2) Abdominal Adipose Tissue Measurement
Using the "New QCT slice range pick" on the QCT workstation, subcutaneous adipose tissue and visceral adipose tissue at the level of the third lumbar vertebra were semi-automatically measured (Fig. 3). SAT was defined as the area of fat between the skin and the outer edge of the abdominal and back muscles at the level of the L3 vertebra. VAT was defined as all intra-abdominal fat tissue regions at the level of the L3 vertebra, including the rectus abdominis, external oblique, quadratus lumborum, and enclosed area below the outer edge of the lumbar muscle.
Figure # 3: Measurement of abdominal fat content at the L3 vertebra level by QCT PRO software. Total adipose tissue: all blue areas; Subcutaneous fat content: blue area outside green circle (shown by →); Visceral fat content: Blue area in green circle (shown by ⭐).

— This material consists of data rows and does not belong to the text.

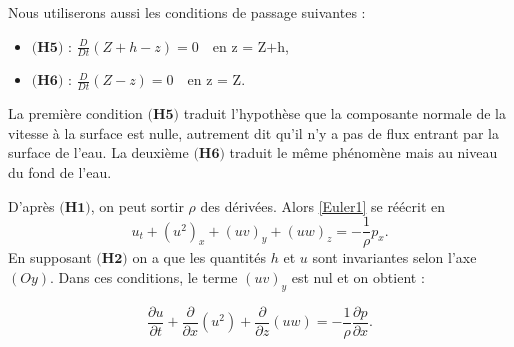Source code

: \documentclass[
11pt, %
francais, %
singlespacing, %
headsepline, %
]{MastersDoctoralThesis} %
\theoremstyle{definition}
\begin{document}
Nous utiliserons aussi les conditions de passage suivantes :

\begin{itemize}
\item $\textbf{(H5)}$ : $\frac{D}{Dt} (Z+h-z) = 0 \quad \text{en z = Z+h}$,
\item $\textbf{(H6)}$ : $\frac{D}{Dt} (Z-z) = 0 \quad \text{en z = Z}$.
\end{itemize}

La première condition $\textbf{(H5)}$ traduit l'hypothèse que la composante normale de la vitesse à la surface est nulle, autrement dit qu'il n'y a pas de flux entrant par la surface de l'eau. La deuxième $\textbf{(H6)}$ traduit le même phénomène mais au niveau du fond de l'eau.

D'après $\textbf{(H1)}$, on peut sortir $\rho$ des dérivées. Alors \eqref{Euler1} se réécrit en 
\begin{equation} u_{t} + (u^{2})_{x}+(uv)_{y}+(uw)_{z} =-\frac{1}{\rho}p_{x}. \label{dvpt2}\end{equation}
En supposant  $\textbf{(H2)}$ on a que les quantités $h$ et $u$ sont invariantes selon l'axe $(Oy)$. Dans ces conditions, le terme $(uv)_{y}$ est nul et on obtient :




\begin{equation}
\frac{\partial u}{\partial t}+\frac{\partial}{\partial x} (u^{2})+\frac{\partial }{\partial z}(uw)=-\frac{1}{\rho}\frac{\partial p}{\partial x}.
\end{equation}
\end{document}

3) Measurement of Psoas Muscle Fat Content
At the level of the L3 vertebra, the fat content of the psoas major was measured using the "New QCT slice range pick" method. An ROI was placed on each side of the psoas major muscle as centrally as possible without exceeding the muscle contour (Fig. 4). The measured values were recorded as the left and right psoas major fat content (Fpsoas-L, Fpsoas-R), and their average was recorded as the psoas muscle fat content (Fp).
Figure # 4
Measurement of psoas fat content at the level of the L3 vertebra by QCT PRO software. 4A and 4B show that on the axial position, the ROI of the left and right psoas major muscles were selected at the L3 vertebra level respectively. The ROI is located in the center of the psoas and does not extend beyond the periphery of the psoas.
4. Statistical Methods
Statistical analyses were conducted using SPSS 26.0 (IBM Corp., USA). Independent-sample t-tests were used to compare the differences in BMD, SAT, VAT, and Fp between males and females within the same age group. One-way analysis of variance (ANOVA) and least-square difference tests were employed to compare the intergroup differences in BMD, SAT, VAT, and Fp among different age groups for both males and females. Pearson correlation analysis was utilized to examine the relationship between BMD and the fat content of abdominal fat as well as the psoas major muscle fat in males and females. P < 0.05 was considered statistically significant.